Никогда мои родные не сочувствовали мне, можно было сколько угодно рыдать и биться головой о бетонную стену непонимания, но мои физические явные и вопиющие, как я считала, изъяны оставляли их вполне равнодушными.
Более того, они могли встать на сторону злейших моих критиканов и поддержать их неконструктивные выпады в мою сторону.
Помню, когда мне было семь лет, отдыхали мы с папой в Доме творчества писателей в Дубалти. Мама осталась в Москве нянчить грудную Дашку.
И там, на рижском побережье, одна из моих приятельниц, увидев мою хилую фигурку, задрапированную желтым купальником, в восторге завопила: «О-о, глиста в скафандре!!!»
И тут мой отец, вместо того, чтобы вызвать эту нехорошую девочку на дуэль и смыть мой позор кровью, упал на песок от смеха и, дергая в воздухе сильно лохматыми ногами, стал орать еще громче моей обидчицы:
«О-о, точно! Глиста! В скафандре!»
Как я страдала! Особенно в средней школе, когда многие из моих одноклассниц начали наливаться неземной пышной красотой, наподобие зрелых дынь на бахче. А я все еще оставалась синеньким тощим заморышем. И все знакомые мальчики заканчивались где-то в районе моего пупка. И когда на биологии показывали научный фильм о флоре и фауне Земли, на кадрах о розовых фламинго мой недруг Николайчук завопил на весь класс: «Гляньте, у цаплей ноги, как у Николаевой!»
Даже моя любименькая школьная подруга Танька, ныне живущая в далеком далеке, недавно призналась мне, что весь третий класс размышляла, как это только мне удается передвигаться на таких тоненьких ножках?

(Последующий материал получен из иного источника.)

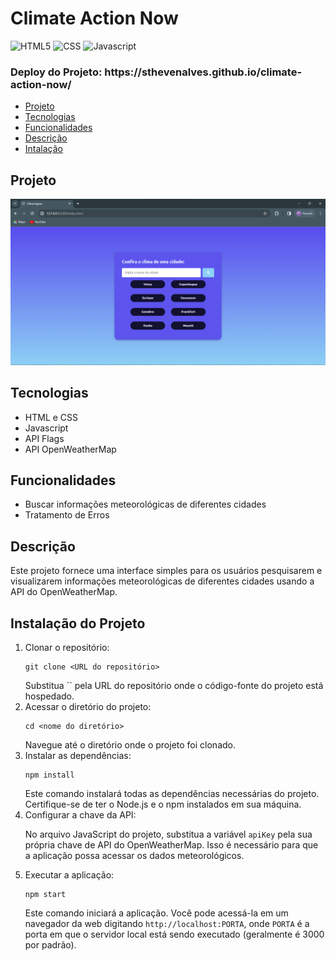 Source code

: <h1>Climate Action Now</h1>

 ![HTML5](https://img.shields.io/badge/HTML5-E34F26?style=for-the-badge&logo=html5&logoColor=white)
 ![CSS](https://img.shields.io/badge/CSS3-1572B6?style=for-the-badge&logo=css3&logoColor=white)
 ![Javascript](https://img.shields.io/badge/JavaScript-F7DF1E.svg?style=for-the-badge&logo=JavaScript&logoColor=black)

<h3>Deploy do Projeto: https://sthevenalves.github.io/climate-action-now/</h3>

 <ul>
    <li><a href="#proj">Projeto</a>
    <li><a href="#tec">Tecnologias</a>
    <li><a href="#func">Funcionalidades</a> 
    <li><a href="#desc">Descrição</a> 
    <li><a href="#inst">Intalação</a> 
 </ul> 

<h2 id="proj">Projeto</h2>
 
   <img src="https://github.com/sthevenalves/climate-action-now/blob/main/printscreen-project/weather-img-01.png" alt="Imagem 1" width="700">


 <h2 id="tec">Tecnologias</h2>
  <ul>
    <li>HTML e CSS</li>
    <li>Javascript</li>
    <li>API Flags</li>
    <li>API OpenWeatherMap </li>
  </ul>

  <h2 id="func">Funcionalidades</h2>
  <ul>
    <li>Buscar informações meteorológicas de diferentes cidades</li>
    <li>Tratamento de Erros</li>
  </ul>

<h2 id="desc">Descrição</h2>
<p>Este projeto fornece uma interface simples para os usuários pesquisarem e visualizarem informações meteorológicas de diferentes cidades usando a API do OpenWeatherMap.</p>

<h2 id="inst">Instalação do Projeto</h2>
    <ol>
        <li>Clonar o repositório:
            <pre><code>git clone &lt;URL do repositório&gt;</code></pre>
            Substitua `<URL do repositório>` pela URL do repositório onde o código-fonte do projeto está hospedado.
        </li>
        <li>Acessar o diretório do projeto:
            <pre><code>cd &lt;nome do diretório&gt;</code></pre>
            Navegue até o diretório onde o projeto foi clonado.
        </li>
        <li>Instalar as dependências:
            <pre><code>npm install</code></pre>
            Este comando instalará todas as dependências necessárias do projeto. Certifique-se de ter o Node.js e o npm instalados em sua máquina.
        </li>
        <li>Configurar a chave da API:
            <p>No arquivo JavaScript do projeto, substitua a variável <code>apiKey</code> pela sua própria chave de API do OpenWeatherMap. Isso é necessário para que a aplicação possa acessar os dados meteorológicos.</p>
        </li>
        <li>Executar a aplicação:
            <pre><code>npm start</code></pre>
            Este comando iniciará a aplicação. Você pode acessá-la em um navegador da web digitando <code>http://localhost:PORTA</code>, onde <code>PORTA</code> é a porta em que o servidor local está sendo executado (geralmente é 3000 por padrão).
        </li>
    </ol>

Мой муж! Вот он – настоящий, а не проплаченный масонами эталон красоты. Если вы возьмете его за основу – тоже почувствуете себя прекрасными. Прекрасный эталон сам по себе делает и все вокруг прекрасным
Теперь я понимаю, что просто обогнала свое время. Как бы кстати эти прутики были сейчас в эпоху глобальной анорексии! Как бы я гордилась ими! Возможно, даже зарабатывала большие деньги. Но… Увы! Эти ноги остались там, в далеком прошлом, никем не понятые и неоцененные. Мои теперешние ноги устойчивы и монументальны. А-а!!! Слишком монументальны!
– Когда же была золотая середина? – резонно спрашивает моя мама. – То ты всю жизнь ноешь, что слишком тощая, то доказываешь всем, что безобразно потолстела.

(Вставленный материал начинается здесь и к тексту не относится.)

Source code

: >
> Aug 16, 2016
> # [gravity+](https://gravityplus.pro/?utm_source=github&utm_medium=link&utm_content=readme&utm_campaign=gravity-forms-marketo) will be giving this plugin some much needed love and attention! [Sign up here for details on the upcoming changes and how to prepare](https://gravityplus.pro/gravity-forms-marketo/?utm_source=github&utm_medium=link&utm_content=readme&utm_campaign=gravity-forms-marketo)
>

Никогда не было этого золота! Разве я виновата, что не поспеваю даже на своих объективно длинных ногах за модой? Когда востребованы капитальные формы, я чахну. Стоит обзавестись собственными, оказывается, что мир бессовестно изменился, и вокруг меня снуют одни худышки. Значит, дело не во мне. Существует некий вражеский заговор. Нам пытаются навязать неправильные и несвоевременные эталоны красоты. Так вот. Торжественно заявляю: я больше не играю в эти игры. Отныне у меня будет свой эталон красоты. Фото помещаю ниже. Теперь буду равняться на него. Он прекрасен: могуч, волосат и жизнеутверждающ. Он не подавляет меня: уж слишком разные у нас красоты. У него своя, у меня – своя. Дополняя друг друга, мы являем миру картину красоты истинной и непререкаемой!

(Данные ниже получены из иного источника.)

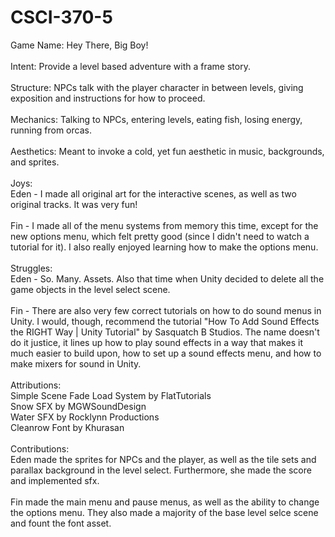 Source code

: # CSCI-370-5 
Game Name: Hey There, Big Boy! \
\
Intent: Provide a level based adventure with a frame story. \
\
Structure: NPCs talk with the player character in between levels, giving exposition and instructions for how to proceed. \
\
Mechanics: Talking to NPCs, entering levels, eating fish, losing energy, running from orcas. \
\
Aesthetics: Meant to invoke a cold, yet fun aesthetic in music, backgrounds, and sprites. \
\
Joys: \
Eden - I made all original art for the interactive scenes, as well as two original tracks. It was very fun! \
\
Fin - I made all of the menu systems from memory this time, except for the new options menu, which felt pretty good (since I didn't need to watch a tutorial for it). I also really enjoyed learning how to make the options menu. \
\
Struggles: \
Eden - So. Many. Assets. Also that time when Unity decided to delete all the game objects in the level select scene. \
\
Fin - There are also very few correct tutorials on how to do sound menus in Unity. I would, though, recommend the tutorial "How To Add Sound Effects the RIGHT Way | Unity Tutorial" by Sasquatch B Studios. The name doesn't do it justice, it lines up how to play sound effects in a way that makes it much easier to build upon, how to set up a sound effects menu, and how to make mixers for sound in Unity. \
\
Attributions: \
Simple Scene Fade Load System by FlatTutorials \
Snow SFX by MGWSoundDesign \
Water SFX by Rocklynn Productions \
Cleanrow Font by Khurasan \
\
Contributions: \
Eden made the sprites for NPCs and the player, as well as the tile sets and parallax background in the level select. Furthermore, she made the score and implemented sfx. \
\
Fin made the main menu and pause menus, as well as the ability to change the options menu. They also made a majority of the base level selce scene and fount the font asset.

Детство – это такое странное время, причем очень короткое. Но всю жизнь ты возвращаешься в те светлые дни, когда лучшей комнатой в квартире тебе казалась кладовка, а самым прекрасным нарядом – бабушкина ярко-красная комбинация, отделанная черным кружевом.
Так здорово было нарядиться в нее перед бабушкиным же трехстворчатым трюмо и вертеться бесконечное количество прекрасных минут. Крайние, узкие зеркала надо было потихоньку прикрывать, внимательно наблюдая за тем, как множатся отражения, постепенно скрываясь в таинственной светло-голубой глубине зеркальной глади.
И вот уже кто-то, совсем не похожий на тебя, смотрит из этой глубины, стараясь вырваться на поверхность. Страшно! Раз – створки захлопнуты. Два – опять широко распахнуты. И во всех трех зеркалах снова ты. Яркая, как самая прекрасная царевна. Алым шелком переливается комбинация, стучат, ударяясь друг о друга, разноцветные бусики, спасенные мной заблаговременно из темных ящиков и шкатулок.
Как мудры маленькие девочки. Зеркала им нужны только для того, чтобы в мгновение ока перенестись в мир своих грез, туда, где они, уже спасенные принцем, в тишине и спокойствии наслаждаются своей роковой красотой.
Когда наступает то помрачение ума, то разжижение мозга, когда, в конце концов, зарождается дикая и бесчеловечная фантазия изучать в зеркалах свои прыщи и морщины, старательно выискивать недостатки? И зеркала, которые перестают быть дверью в сказочный мир, начинают страшно мстить нам, безжалостно делая очевидным то, без чего бы мы уж точно могли обойтись.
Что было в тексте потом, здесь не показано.